Ella cambió de postura, asomó la cabeza por detrás del sofá y profirió un grito ahogado:
—Oh, Dios mío. Oh, Dios mío.
Francis trató de hablar, de suplicarles que no le hicieran daño, que él no les haría nada. Pero de su garganta sólo salió aquel sonido, como cuando alguien agita con furia un trozo de metal flexible.
—¿Por qué hace ese ruido? —gritó Ella. Intentaba ponerse de pie, pero estaba demasiado hundida en el sofá y no conseguía incorporarse—. ¡Aléjate de él, Buddy!
Buddy la miró.
—¿Cómo que me aleje? Lo voy a volar en pedazos. Ese mierda de George Walker se va a enterar... Ahí de pie... riéndose de mí. —Él también rió, pero las manos le temblaban y las balas se le cayeron al suelo con un martilleo—. Mañana mi foto estará en la primera página de todos los periódicos.
Sus dedos encontraron por fin la bala y la metió en la escopeta. Francis dejó de intentar hablar y alzó las patas delanteras, con los garfios serrados levantados en un gesto de rendición.
—¡Está haciendo algo! —chilló Ella.
—¿Quieres hacer el favor de callarte, zorra histérica? —dijo Buddy—. No es más que un bicho, por muy grande que sea, y no tiene ni puta idea de lo que estoy haciendo.
Giró la muñeca, y la bala se encajó en la recámara.
Francis embistió con la intención de apartar a Buddy y dirigirse a la puerta, pero su pata derecha cayó y la guadaña esmeralda en que terminaba asestó una cuchillada roja de la misma longitud que el rostro de Eddy. El tajo empezaba en su sien derecha, saltaba la cuenca del ojo, pasaba por el puente de la nariz y por encima del otro ojo y se prolongaba diez centímetros por su mejilla izquierda.
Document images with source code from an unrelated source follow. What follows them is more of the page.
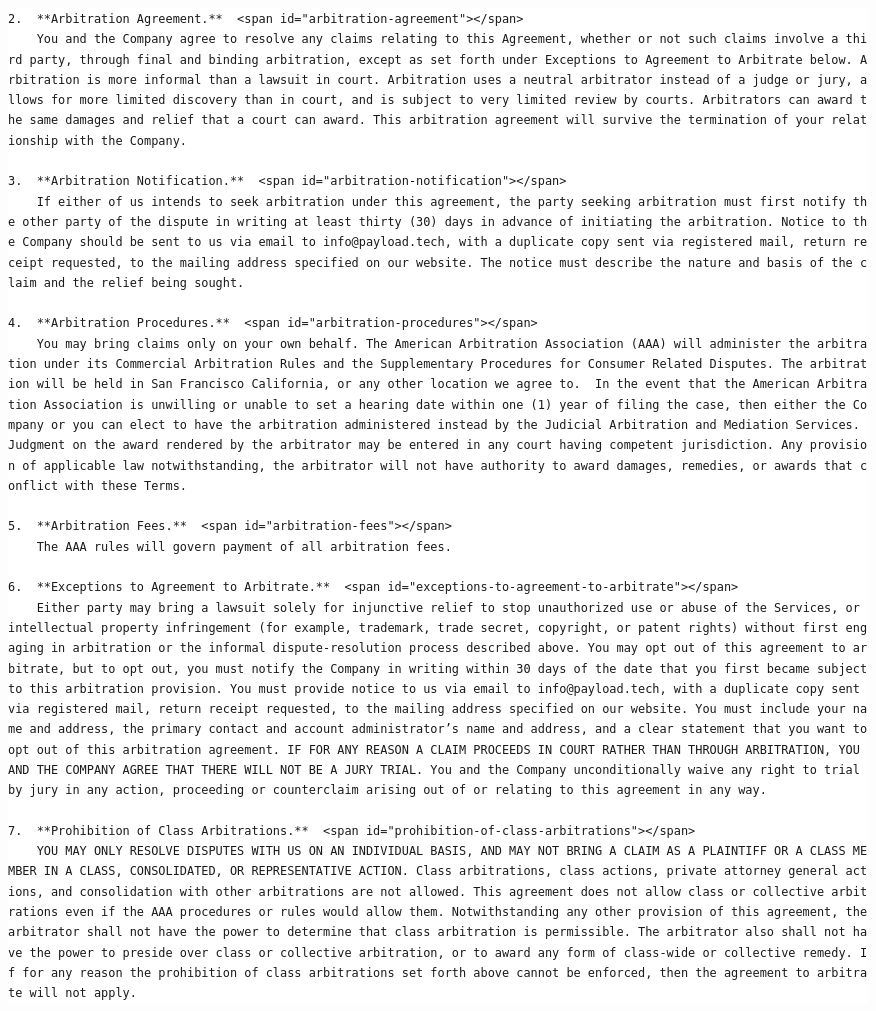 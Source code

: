     2.  **Arbitration Agreement.**  <span id="arbitration-agreement"></span>  
        You and the Company agree to resolve any claims relating to this Agreement, whether or not such claims involve a third party, through final and binding arbitration, except as set forth under Exceptions to Agreement to Arbitrate below. Arbitration is more informal than a lawsuit in court. Arbitration uses a neutral arbitrator instead of a judge or jury, allows for more limited discovery than in court, and is subject to very limited review by courts. Arbitrators can award the same damages and relief that a court can award. This arbitration agreement will survive the termination of your relationship with the Company.

    3.  **Arbitration Notification.**  <span id="arbitration-notification"></span>  
        If either of us intends to seek arbitration under this agreement, the party seeking arbitration must first notify the other party of the dispute in writing at least thirty (30) days in advance of initiating the arbitration. Notice to the Company should be sent to us via email to info@payload.tech, with a duplicate copy sent via registered mail, return receipt requested, to the mailing address specified on our website. The notice must describe the nature and basis of the claim and the relief being sought.

    4.  **Arbitration Procedures.**  <span id="arbitration-procedures"></span>  
        You may bring claims only on your own behalf. The American Arbitration Association (AAA) will administer the arbitration under its Commercial Arbitration Rules and the Supplementary Procedures for Consumer Related Disputes. The arbitration will be held in San Francisco California, or any other location we agree to.  In the event that the American Arbitration Association is unwilling or unable to set a hearing date within one (1) year of filing the case, then either the Company or you can elect to have the arbitration administered instead by the Judicial Arbitration and Mediation Services.  Judgment on the award rendered by the arbitrator may be entered in any court having competent jurisdiction. Any provision of applicable law notwithstanding, the arbitrator will not have authority to award damages, remedies, or awards that conflict with these Terms.

    5.  **Arbitration Fees.**  <span id="arbitration-fees"></span>  
        The AAA rules will govern payment of all arbitration fees.

    6.  **Exceptions to Agreement to Arbitrate.**  <span id="exceptions-to-agreement-to-arbitrate"></span>  
        Either party may bring a lawsuit solely for injunctive relief to stop unauthorized use or abuse of the Services, or intellectual property infringement (for example, trademark, trade secret, copyright, or patent rights) without first engaging in arbitration or the informal dispute-resolution process described above. You may opt out of this agreement to arbitrate, but to opt out, you must notify the Company in writing within 30 days of the date that you first became subject to this arbitration provision. You must provide notice to us via email to info@payload.tech, with a duplicate copy sent via registered mail, return receipt requested, to the mailing address specified on our website. You must include your name and address, the primary contact and account administrator’s name and address, and a clear statement that you want to opt out of this arbitration agreement. IF FOR ANY REASON A CLAIM PROCEEDS IN COURT RATHER THAN THROUGH ARBITRATION, YOU AND THE COMPANY AGREE THAT THERE WILL NOT BE A JURY TRIAL. You and the Company unconditionally waive any right to trial by jury in any action, proceeding or counterclaim arising out of or relating to this agreement in any way.

    7.  **Prohibition of Class Arbitrations.**  <span id="prohibition-of-class-arbitrations"></span>  
        YOU MAY ONLY RESOLVE DISPUTES WITH US ON AN INDIVIDUAL BASIS, AND MAY NOT BRING A CLAIM AS A PLAINTIFF OR A CLASS MEMBER IN A CLASS, CONSOLIDATED, OR REPRESENTATIVE ACTION. Class arbitrations, class actions, private attorney general actions, and consolidation with other arbitrations are not allowed. This agreement does not allow class or collective arbitrations even if the AAA procedures or rules would allow them. Notwithstanding any other provision of this agreement, the arbitrator shall not have the power to determine that class arbitration is permissible. The arbitrator also shall not have the power to preside over class or collective arbitration, or to award any form of class-wide or collective remedy. If for any reason the prohibition of class arbitrations set forth above cannot be enforced, then the agreement to arbitrate will not apply.
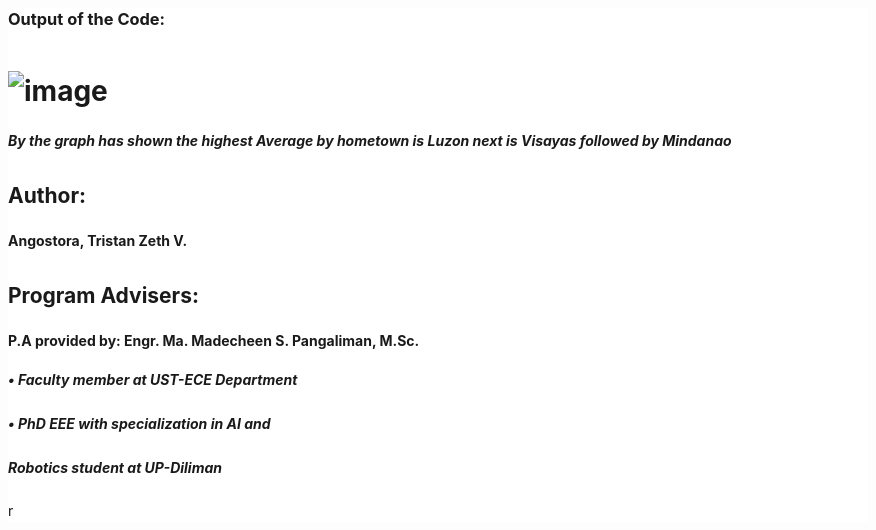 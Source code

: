 ### Output of the Code: 
# ![image](https://github.com/user-attachments/assets/d00af531-a893-47fc-8038-1172b0365077)
##### By the graph has shown the highest Average by hometown is Luzon next is Visayas followed by Mindanao

## Author:
#### Angostora, Tristan Zeth V.

## Program Advisers:
####  P.A provided by: Engr. Ma. Madecheen S. Pangaliman, M.Sc.
##### • Faculty member at UST-ECE Department
##### • PhD EEE with specialization in AI and
##### Robotics student at UP-Diliman



r 





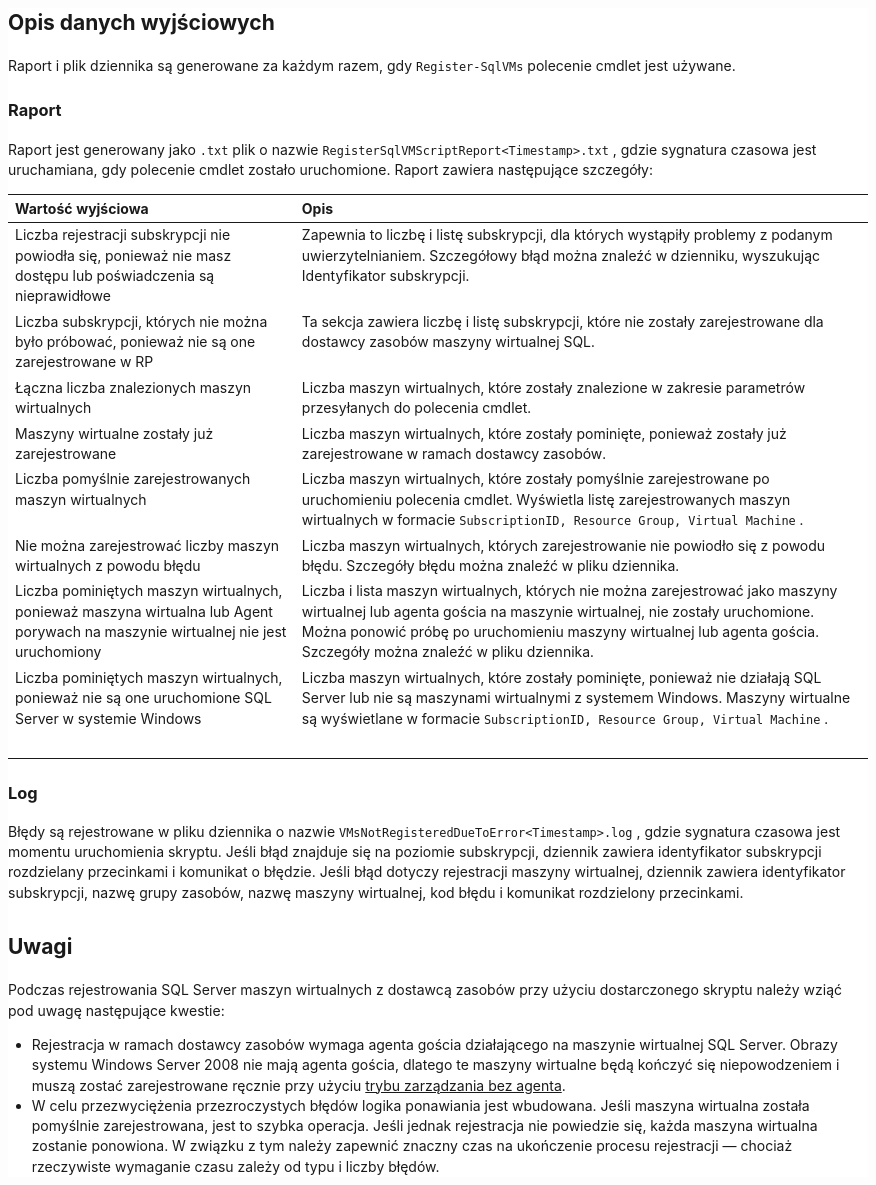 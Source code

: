 
## <a name="output-description"></a>Opis danych wyjściowych

Raport i plik dziennika są generowane za każdym razem, gdy `Register-SqlVMs` polecenie cmdlet jest używane. 

### <a name="report"></a>Raport

Raport jest generowany jako `.txt` plik o nazwie `RegisterSqlVMScriptReport<Timestamp>.txt` , gdzie sygnatura czasowa jest uruchamiana, gdy polecenie cmdlet zostało uruchomione. Raport zawiera następujące szczegóły:

| **Wartość wyjściowa** | **Opis** |
| :--------------  | :-------------- | 
| Liczba rejestracji subskrypcji nie powiodła się, ponieważ nie masz dostępu lub poświadczenia są nieprawidłowe | Zapewnia to liczbę i listę subskrypcji, dla których wystąpiły problemy z podanym uwierzytelnianiem. Szczegółowy błąd można znaleźć w dzienniku, wyszukując Identyfikator subskrypcji. | 
| Liczba subskrypcji, których nie można było próbować, ponieważ nie są one zarejestrowane w RP | Ta sekcja zawiera liczbę i listę subskrypcji, które nie zostały zarejestrowane dla dostawcy zasobów maszyny wirtualnej SQL. |
| Łączna liczba znalezionych maszyn wirtualnych | Liczba maszyn wirtualnych, które zostały znalezione w zakresie parametrów przesyłanych do polecenia cmdlet. | 
| Maszyny wirtualne zostały już zarejestrowane | Liczba maszyn wirtualnych, które zostały pominięte, ponieważ zostały już zarejestrowane w ramach dostawcy zasobów. |
| Liczba pomyślnie zarejestrowanych maszyn wirtualnych | Liczba maszyn wirtualnych, które zostały pomyślnie zarejestrowane po uruchomieniu polecenia cmdlet. Wyświetla listę zarejestrowanych maszyn wirtualnych w formacie `SubscriptionID, Resource Group, Virtual Machine` . | 
| Nie można zarejestrować liczby maszyn wirtualnych z powodu błędu | Liczba maszyn wirtualnych, których zarejestrowanie nie powiodło się z powodu błędu. Szczegóły błędu można znaleźć w pliku dziennika. | 
| Liczba pominiętych maszyn wirtualnych, ponieważ maszyna wirtualna lub Agent porywach na maszynie wirtualnej nie jest uruchomiony | Liczba i lista maszyn wirtualnych, których nie można zarejestrować jako maszyny wirtualnej lub agenta gościa na maszynie wirtualnej, nie zostały uruchomione. Można ponowić próbę po uruchomieniu maszyny wirtualnej lub agenta gościa. Szczegóły można znaleźć w pliku dziennika. |
| Liczba pominiętych maszyn wirtualnych, ponieważ nie są one uruchomione SQL Server w systemie Windows | Liczba maszyn wirtualnych, które zostały pominięte, ponieważ nie działają SQL Server lub nie są maszynami wirtualnymi z systemem Windows. Maszyny wirtualne są wyświetlane w formacie `SubscriptionID, Resource Group, Virtual Machine` . | 
| &nbsp; | &nbsp; |

### <a name="log"></a>Log 

Błędy są rejestrowane w pliku dziennika o nazwie `VMsNotRegisteredDueToError<Timestamp>.log` , gdzie sygnatura czasowa jest momentu uruchomienia skryptu. Jeśli błąd znajduje się na poziomie subskrypcji, dziennik zawiera identyfikator subskrypcji rozdzielany przecinkami i komunikat o błędzie. Jeśli błąd dotyczy rejestracji maszyny wirtualnej, dziennik zawiera identyfikator subskrypcji, nazwę grupy zasobów, nazwę maszyny wirtualnej, kod błędu i komunikat rozdzielony przecinkami. 

## <a name="remarks"></a>Uwagi

Podczas rejestrowania SQL Server maszyn wirtualnych z dostawcą zasobów przy użyciu dostarczonego skryptu należy wziąć pod uwagę następujące kwestie:

- Rejestracja w ramach dostawcy zasobów wymaga agenta gościa działającego na maszynie wirtualnej SQL Server. Obrazy systemu Windows Server 2008 nie mają agenta gościa, dlatego te maszyny wirtualne będą kończyć się niepowodzeniem i muszą zostać zarejestrowane ręcznie przy użyciu [trybu zarządzania bez agenta](sql-vm-resource-provider-register.md#management-modes).
- W celu przezwyciężenia przezroczystych błędów logika ponawiania jest wbudowana. Jeśli maszyna wirtualna została pomyślnie zarejestrowana, jest to szybka operacja. Jeśli jednak rejestracja nie powiedzie się, każda maszyna wirtualna zostanie ponowiona.  W związku z tym należy zapewnić znaczny czas na ukończenie procesu rejestracji — chociaż rzeczywiste wymaganie czasu zależy od typu i liczby błędów.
Buddy abrió la boca de par en par, de forma que parecía sorprendido, como un hombre al que acaban de acusar de un crimen que no ha cometido y al que la conmoción ha dejado sin habla. La escopeta se disparó con un fuerte estruendo que hizo estremecerse las hipersensibles antenas de Francis. Parte de la bala le alcanzó en el hombro con un dolor punzante, y el resto se empotró en la pared de escayola que había a su espalda. Francis gritó de miedo y dolor: otro de esos sonidos metálicos distorsionados y cantarines, sólo que esta vez era agudo y penetrante. Dejó caer la otra pata con la fuerza de un hacha e impulsada por el peso de todo su cuerpo, golpeando el pecho de su padre, y pudo sentir su impacto en todas las articulaciones de la extremidad.